Further examples for a couple of these developments occur in vocabulary only found in Core Mansi, which seems to rule out them being due to mistaken etymologization. The tasklist of figuring out what exactly is going on with any of these will have to be left for the future though. If you ask me, the emergence of *kʷ in Mansi seems particularly deserving of a detailed study… after all, the Uralic languages are normally known for their palatalized consonants, not labialized ones!
Time to trot in some supporting evidence. An apparently somewhat obscure paper by K. Bergsland investigates the reflexes of the palatal nasal *ń in Finnic [1], and argues among other things for a position rather similar to what I've suggested to have occurred with palatal sibilants: a medial unpacking development *ń → *jn.
It seems that this and *ś , *ć → *js, *jc could be consolidated into a single change affecting all palatalized consonant inherited by earliest Proto-Finnic. Proto-Uralic had a fourth palatalized consonant as well, the "spirant" usually reconstructed as *ðʲ. This was however depalatalized earlier, at the West Uralic stage: e.g. kadota "to disappear", Samic *kuoðē-, Mordv. *kadə- "to leave" ← PU *kaðʲa-. Hence we have no reason to expect this to participate in a development particular to Finnic.

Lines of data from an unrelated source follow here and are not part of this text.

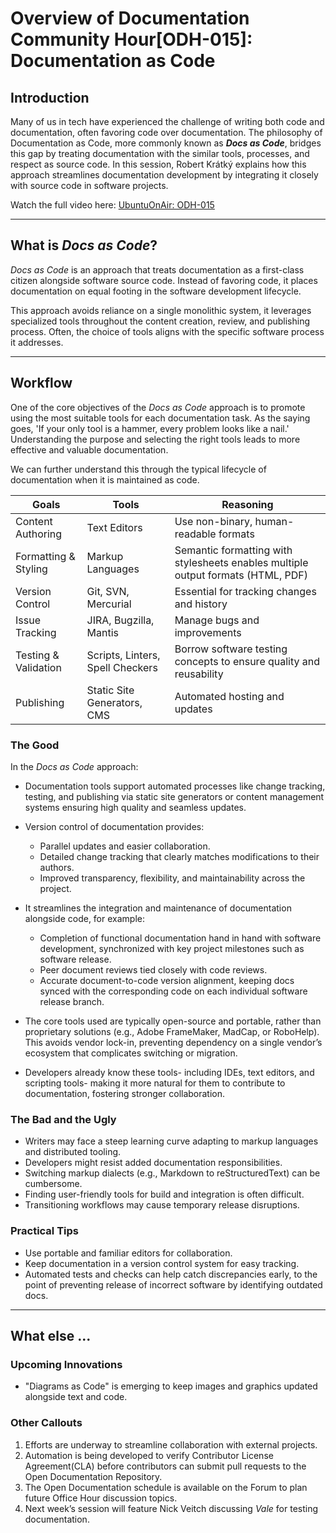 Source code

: # Overview of Documentation Community Hour[ODH-015]: Documentation as Code

## Introduction

Many of us in tech have experienced the challenge of writing both code and documentation, often favoring code over documentation. The philosophy of Documentation as Code, more commonly known as _**Docs as Code**_, bridges this gap by treating documentation with the similar tools, processes, and respect as source code. In this session, Robert Krátký explains how this approach streamlines documentation development by integrating it closely with source code in software projects.

Watch the full video here: [UbuntuOnAir: ODH-015](https://www.youtube.com/watch?v=AVNfH99KiME)

---

## What is *Docs as Code*?

*Docs as Code* is an approach that treats documentation as a first-class citizen alongside software source code. Instead of favoring code, it places documentation on equal footing in the software development lifecycle.

This approach avoids reliance on a single monolithic system, it leverages specialized tools throughout the content creation, review, and publishing process. Often, the choice of tools aligns with the specific software process it addresses.

---

## Workflow

One of the core objectives of the *Docs as Code* approach is to promote using the most suitable tools for each documentation task. As the saying goes, 'If your only tool is a hammer, every problem looks like a nail.' Understanding the purpose and selecting the right tools leads to more effective and valuable documentation.

We can further understand this through the typical lifecycle of documentation when it is maintained as code.

| Goals                | Tools                                      | Reasoning                                          		      |
|----------------------|-------------------------------------------|------------------------------------------------------------------|
| Content Authoring    | Text Editors                              | Use non-binary, human-readable formats 			|
| Formatting & Styling | Markup Languages                          | Semantic formatting with stylesheets enables multiple output formats (HTML, PDF) |
| Version Control      | Git, SVN, Mercurial                       | Essential for tracking changes and history       					|
| Issue Tracking       | JIRA, Bugzilla, Mantis                    | Manage bugs and improvements                      |
| Testing & Validation | Scripts, Linters, Spell Checkers          | Borrow software testing concepts to ensure quality and reusability |
| Publishing           | Static Site Generators, CMS               | Automated hosting and updates                      |

### The Good

In the *Docs as Code* approach:

- Documentation tools support automated processes like change tracking, testing, and publishing via static site generators or content management systems ensuring high quality and seamless updates.
  
- Version control of documentation provides:
  - Parallel updates and easier collaboration.
  - Detailed change tracking that clearly matches modifications to their authors.
  - Improved transparency, flexibility, and maintainability across the project.
    
- It streamlines the integration and maintenance of documentation alongside code, for example:
	- Completion of functional documentation hand in hand with software development, synchronized with key project milestones such as software release.
	- Peer document reviews tied closely with code reviews.
	- Accurate document-to-code version alignment, keeping docs synced with the corresponding code on each individual software release branch.
   
- The core tools used are typically open-source and portable, rather than proprietary solutions (e.g., Adobe FrameMaker, MadCap, or RoboHelp). This avoids vendor lock-in, preventing dependency on a single vendor’s ecosystem that complicates switching or migration.
  
- Developers already know these tools- including IDEs, text editors, and scripting tools- making it more natural for them to contribute to documentation, fostering stronger collaboration.

### The Bad and the Ugly

- Writers may face a steep learning curve adapting to markup languages and distributed tooling.
- Developers might resist added documentation responsibilities.
- Switching markup dialects (e.g., Markdown to reStructuredText) can be cumbersome.
- Finding user-friendly tools for build and integration is often difficult.
- Transitioning workflows may cause temporary release disruptions.

### Practical Tips

- Use portable and familiar editors for collaboration.
- Keep documentation in a version control system for easy tracking.
- Automated tests and checks can help catch discrepancies early, to the point of preventing release of incorrect software by identifying outdated docs.

---

## What else ...

### Upcoming Innovations

- "Diagrams as Code" is emerging to keep images and graphics updated alongside text and code.

### Other Callouts

1. Efforts are underway to streamline collaboration with external projects.
2. Automation is being developed to verify Contributor License Agreement(CLA) before contributors can submit pull requests to the Open Documentation Repository.
3. The Open Documentation schedule is available on the Forum to plan future Office Hour discussion topics.
4. Next week’s session will feature Nick Veitch discussing *Vale* for testing documentation.

   

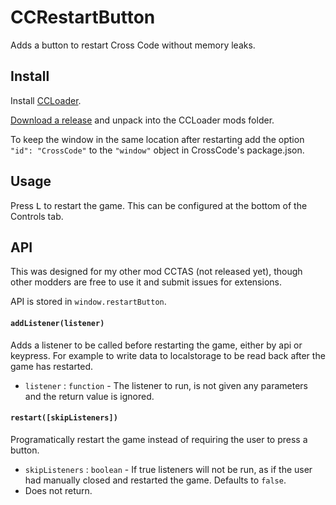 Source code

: # CCRestartButton

Adds a button to restart Cross Code without memory leaks.

## Install

Install [CCLoader](https://github.com/CCDirectLink/CCLoader).

[Download a release](https://github.com/bluecheetah001/CCRestartButton/releases) and unpack into the CCLoader mods folder.

To keep the window in the same location after restarting add the option `"id": "CrossCode"` to the `"window"` object in CrossCode's package.json.

## Usage

Press <kbd>L</kbd> to restart the game. This can be configured at the bottom of the Controls tab.

## API

This was designed for my other mod CCTAS (not released yet), though other modders are free to use it and submit issues for extensions.

API is stored in `window.restartButton`.

#### `addListener(listener)`
Adds a listener to be called before restarting the game, either by api or keypress. For example to write data to localstorage to be read back after the game has restarted.
* `listener` : `function` - The listener to run, is not given any parameters and the return value is ignored.

#### `restart([skipListeners])`
Programatically restart the game instead of requiring the user to press a button.
* `skipListeners` : `boolean` - If true listeners will not be run, as if the user had manually closed and restarted the game. Defaults to `false`.
* Does not return.
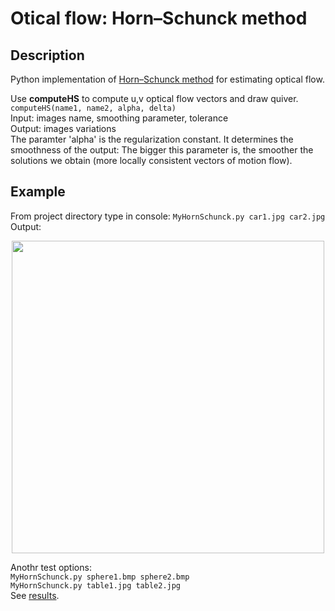 # Otical flow: Horn–Schunck method

## Description
Python implementation of [Horn–Schunck method](https://en.wikipedia.org/wiki/Horn%E2%80%93Schunck_method) for estimating optical flow. <br />

Use **computeHS** to compute u,v optical flow vectors and draw quiver. <br />
`computeHS(name1, name2, alpha, delta)` <br />
Input: images name, smoothing parameter, tolerance <br />
Output: images variations <br />
The paramter 'alpha' is the regularization constant. It determines the smoothness of the output: The bigger
this parameter is, the smoother the solutions we obtain (more locally consistent vectors of motion flow).


## Example
From project directory type in console: `MyHornSchunck.py car1.jpg car2.jpg` <br />
Output: <br />
<p align="center">
  <img width="500" height="500" src="https://github.com/lmiz100/Otical-flow-Horn-Schunck-method/blob/master/results/car%20res.png?raw=true">
</p>

Anothr test options: <br />
`MyHornSchunck.py sphere1.bmp sphere2.bmp`  <br />
`MyHornSchunck.py table1.jpg table2.jpg` <br />
See [results](https://github.com/lmiz100/Otical-flow-Horn-Schunck-method/tree/master/results).
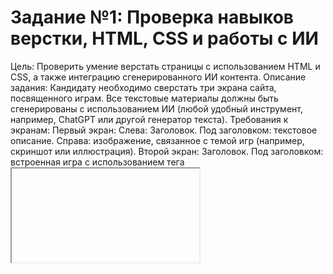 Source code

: # Задание №1: Проверка навыков верстки, HTML, CSS и работы с ИИ
Цель:
Проверить умение верстать страницы с использованием HTML и CSS, а также интеграцию сгенерированного ИИ контента.
Описание задания:
Кандидату необходимо сверстать три экрана сайта, посвященного играм. Все текстовые материалы должны быть сгенерированы с использованием ИИ (любой удобный инструмент, например, ChatGPT или другой генератор текста).
Требования к экранам:
Первый экран:
Слева: Заголовок.
Под заголовком: текстовое описание.
Справа: изображение, связанное с темой игр (например, скриншот или иллюстрация).
Второй экран:
Заголовок.
Под заголовком: встроенная игра с использованием тега <iframe>.
Игра должна быть загружена с одного из предложенных сайтов:
vseigru.net или igroutka.ru, либо другого сайта, содержащего игры.
Третий экран:
Список иконок игр.
Структура каждого элемента списка:
Картинка игры.
Название игры.
Текстовое описание игры под названием.
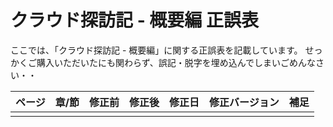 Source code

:# クラウド探訪記 - 概要編 正誤表

ここでは、「クラウド探訪記 - 概要編」に関する正誤表を記載しています。
せっかくご購入いただいたにも関わらず、誤記・脱字を埋め込んでしまいごめんなさい・・

|ページ|章/節|修正前|修正後|修正日|修正バージョン|補足|
|-|-|-|-|-|-|-|
||||||||
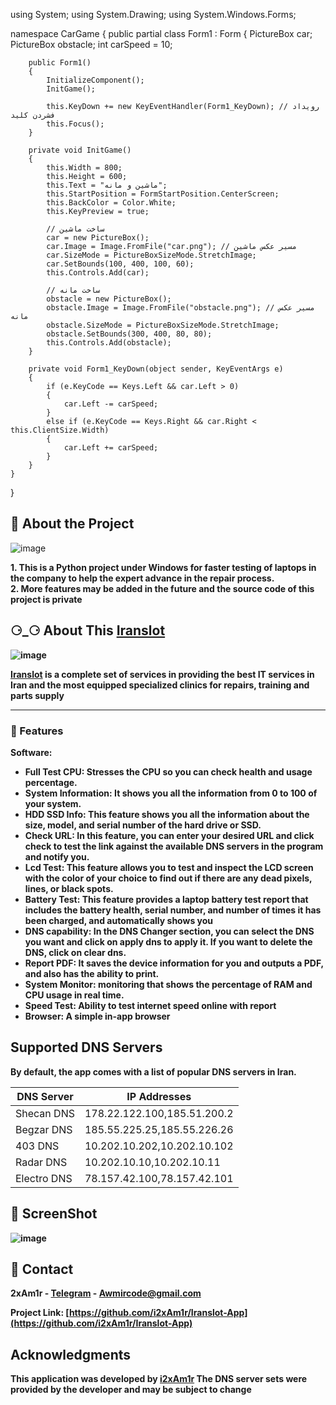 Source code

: using System;
using System.Drawing;
using System.Windows.Forms;

namespace CarGame
{
    public partial class Form1 : Form
    {
        PictureBox car;
        PictureBox obstacle;
        int carSpeed = 10;

        public Form1()
        {
            InitializeComponent();
            InitGame();

            this.KeyDown += new KeyEventHandler(Form1_KeyDown); // رویداد فشردن کلید
            this.Focus();
        }

        private void InitGame()
        {
            this.Width = 800;
            this.Height = 600;
            this.Text = "ماشین و مانه";
            this.StartPosition = FormStartPosition.CenterScreen;
            this.BackColor = Color.White;
            this.KeyPreview = true;

            // ساخت ماشین
            car = new PictureBox();
            car.Image = Image.FromFile("car.png"); // مسیر عکس ماشین
            car.SizeMode = PictureBoxSizeMode.StretchImage;
            car.SetBounds(100, 400, 100, 60);
            this.Controls.Add(car);

            // ساخت مانه
            obstacle = new PictureBox();
            obstacle.Image = Image.FromFile("obstacle.png"); // مسیر عکس مانه
            obstacle.SizeMode = PictureBoxSizeMode.StretchImage;
            obstacle.SetBounds(300, 400, 80, 80);
            this.Controls.Add(obstacle);
        }

        private void Form1_KeyDown(object sender, KeyEventArgs e)
        {
            if (e.KeyCode == Keys.Left && car.Left > 0)
            {
                car.Left -= carSpeed;
            }
            else if (e.KeyCode == Keys.Right && car.Right < this.ClientSize.Width)
            {
                car.Left += carSpeed;
            }
        }
    }
}

## 🌟 About the Project
![image](https://github.com/user-attachments/assets/e1112814-615f-4c83-b9d0-101a83076b70)

<b>1. This is a Python project under Windows for faster testing of laptops in the company to help the expert advance in the repair process.<b><br>
<b>2. More features may be added in the future and the source code of this project is private<b>

## ⚆_⚆ About This [Iranslot](https://iranslot.com)
![image](https://github.com/user-attachments/assets/a731ccbe-e8f3-4758-b848-78b2003f4c05)


<b>[Iranslot](https://www.iranslot.com) is a complete set of services in providing the best IT services in Iran and the most equipped specialized clinics for repairs, training and parts supply<b><br>



---
### 🎯 Features

**Software:**
- **Full Test CPU**: Stresses the CPU so you can check health and usage percentage.
- **System Information**: It shows you all the information from 0 to 100 of your system.
- **HDD SSD Info**: This feature shows you all the information about the size, model, and serial number of the hard drive or SSD.
- **Check URL**: In this feature, you can enter your desired URL and click check to test the link against the available DNS servers in the program and notify you.
- **Lcd Test**: This feature allows you to test and inspect the LCD screen with the color of your choice to find out if there are any dead pixels, lines, or black spots.
- **Battery Test**: This feature provides a laptop battery test report that includes the battery health, serial number, and number of times it has been charged, and automatically shows you
- **DNS capability**: In the DNS Changer section, you can select the DNS you want and click on apply dns to apply it. If you want to delete the DNS, click on clear dns.
- **Report PDF**: It saves the device information for you and outputs a PDF, and also has the ability to print.
- **System Monitor**: monitoring that shows the percentage of RAM and CPU usage in real time.
- **Speed Test**: Ability to test internet speed online with report
- **Browser**: A simple in-app browser
## Supported DNS Servers

By default, the app comes with a list of popular DNS servers in Iran.

| DNS Server   | IP Addresses          |
| ------------ | ---------------------|
| Shecan DNS   | 178.22.122.100,185.51.200.2 |
| Begzar DNS   | 185.55.225.25,185.55.226.26 |
| 403 DNS      | 10.202.10.202,10.202.10.102 |
| Radar DNS    | 10.202.10.10,10.202.10.11 |
| Electro DNS  | 78.157.42.100,78.157.42.101 |
## 👀 ScreenShot
![image](https://github.com/user-attachments/assets/a9d40fc2-a7c2-4af0-9a37-4f226a871981)


## :handshake: Contact

2xAm1r - [Telegram](https://t.me/bftup) - Awmircode@gmail.com

Project Link: [https://github.com/i2xAm1r/Iranslot-App](https://github.com/i2xAm1r/Iranslot-App)

## Acknowledgments

<b>This application was developed by [i2xAm1r](https://github.com/i2xAm1r/) The DNS server sets were provided by the developer and may be subject to change<b>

One apparent difference is that Bergland suggests this change to have been general, unrelated to vowel quality. Yet his data includes only one item with a preceding labial back vowel: oinas "ram", compared with Samic *vuońës "tame". This comparision is questionable to begin with, as cognates from Samoyedic suggest an original PU root *ëńɜ, not *ońa as would be required to include Finnic. A Baltic loan etymology is also possible for this word, given Lithuanian ãvinas. (There are some details in this that I think call for comment, but they will be, once again, best left for another post.)
Other examples brought up by Bergland are not numerous, but fit in my framework without problems. Two items count as explicit supporting evidence. The first is painaa = PF *paina- "to press", which can be compared with at least Komi /poń-/, Mordvinic *pańə- "to push", and probably Samic *puońō- "to dip (in smth)". (Mansi *poń- "to press" is probably better derived from *puńə- "to twist", on account of the short vowel.) Secondly B. compares Karelian leinä (no meaning given) with "among others" Samic *lāńē "young birch", Khanty /ɭiiń/ "slack". Other cognates proposed for these seem to include Mansi /liń/ and Komi /lɤń/ "weak" — and even Estonian lein "mourning" which seems semantically too far off. Although Komi and Samic suggest *läńä while Karelian and Ob-Ugric suggest *leńä, this seems to still suffice as (weak) evidence for unpacking — particularly as the correspondence F *ei ~ K /ɤ/ was previously also seen in "knife".
Before /i/ a case with no unpacking (as I've previously predicted) exists: *mińä → miniä "daugher-in-law". B. suggests that here palatalization broke off to the right, ie. *ń → *-nj- → *-ni-. This is basically ad hoc and an analysis with no unpacking and a suffix *-iä seems equally possible.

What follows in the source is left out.